One Man’s Opinion
by Vicken Gulvartian

2012 is winding down. How did the nations of the world fare? The answers lie in the final statistics of an event or, shall we say, a gathering of all the nations of the world this summer. Its final outcome says something about the state of affairs in many countries. The event was the London Olympics.

Politicians know and understand the impression that Olympic medals make on the rest of the world about their country. Governments, including those of the very powerful and wealthy, fund Olympic athletes, to go grab medals at this most prestigious of festivals, held every fourth summer. The president of the United States hosts a reception at the White House for all medal winners.

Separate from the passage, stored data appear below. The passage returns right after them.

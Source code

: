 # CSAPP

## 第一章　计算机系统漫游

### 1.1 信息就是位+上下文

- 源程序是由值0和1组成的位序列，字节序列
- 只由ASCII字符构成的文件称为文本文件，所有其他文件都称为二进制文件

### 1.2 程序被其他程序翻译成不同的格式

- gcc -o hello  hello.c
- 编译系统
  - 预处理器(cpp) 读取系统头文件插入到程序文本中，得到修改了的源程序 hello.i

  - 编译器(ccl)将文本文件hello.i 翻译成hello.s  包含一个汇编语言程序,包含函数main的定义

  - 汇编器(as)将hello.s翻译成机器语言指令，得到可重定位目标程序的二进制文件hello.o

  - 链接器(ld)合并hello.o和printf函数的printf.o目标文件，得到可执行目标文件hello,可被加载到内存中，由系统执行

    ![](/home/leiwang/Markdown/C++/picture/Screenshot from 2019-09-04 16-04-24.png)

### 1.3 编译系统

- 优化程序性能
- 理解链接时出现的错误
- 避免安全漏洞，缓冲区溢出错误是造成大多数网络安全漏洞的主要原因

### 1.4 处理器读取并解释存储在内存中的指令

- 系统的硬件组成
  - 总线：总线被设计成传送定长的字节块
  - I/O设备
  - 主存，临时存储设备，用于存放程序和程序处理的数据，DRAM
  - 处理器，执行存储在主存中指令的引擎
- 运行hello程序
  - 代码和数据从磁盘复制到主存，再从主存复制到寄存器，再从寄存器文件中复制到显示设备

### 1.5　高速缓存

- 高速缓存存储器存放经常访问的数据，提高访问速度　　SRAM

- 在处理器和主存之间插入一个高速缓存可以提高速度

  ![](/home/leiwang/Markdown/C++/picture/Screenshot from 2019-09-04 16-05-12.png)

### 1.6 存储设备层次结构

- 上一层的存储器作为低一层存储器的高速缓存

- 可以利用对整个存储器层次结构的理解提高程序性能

I was about to make my assessment of how countries fared in the year 2012, and I found plenty of pointers in the final medals table of the 2012 London Olympic Games, where a total of 85 nations won medals of different colors (gold, silver, bronze.) Gabon, Trinidad and Tobago, Botswana, and the Bahamas do not interest me, but Russia, China, Turkey, Azerbaijan, Armenia, and of course the United States do.

So, let’s begin.

China and Russia (with 88 medals, and 82 medals respectively) did very well. They were very good, but not good enough, which is pretty much what their influence is in the bigger picture of current world affairs. Neither tally could challenge the American harvest of medals, and that also says something about their stature in the world vis-à-vis the US. Both are big players, but not the big cheese, and the medals table shows that.

Turkey. Oh yeah, Turkey, that nation of ambitions bigger than its capabilities (or demographics.)Turkey’s performance in London was all show, but no substance. It resembled their political posturing at all regional problems these days: Chest thumping, bombastic declarations by their Prime Minister and minister of Foreign Affairs. Talk, talk, talk! Their politics is the same as it has always been: NATO-centric policy of mediation, adamantly anti-Greek and anti-Armenian. Turkey finished the 2012 Olympics with a very poor showing, and a miserly 5 medals. It indicates that their government does not care to invest in health, education or sports. They are, instead, busy building themselves an image of importance in a world marred in deep financial crisis, and conflicts in neighboring countries.

The last time Turkey actually did well at the Olympics, was when the gates of Bulgaria opened and a drove of superbly-trained athletes of Turkic ethnicity poured into Turkey and won a windfall of medals in 1988 for a country they had never ever lived in.
Azerbaijan. Ah, now that’s a different story. The Azeri tally was a very impressive 10 medals. Their government is obviously investing in programs that would change the image of their small country around the world. Olympic gold medals show a degree of interest on behalf of a government towards the training and grooming of young talents who will go on to achieve success in the international arena, and garner respect for their country.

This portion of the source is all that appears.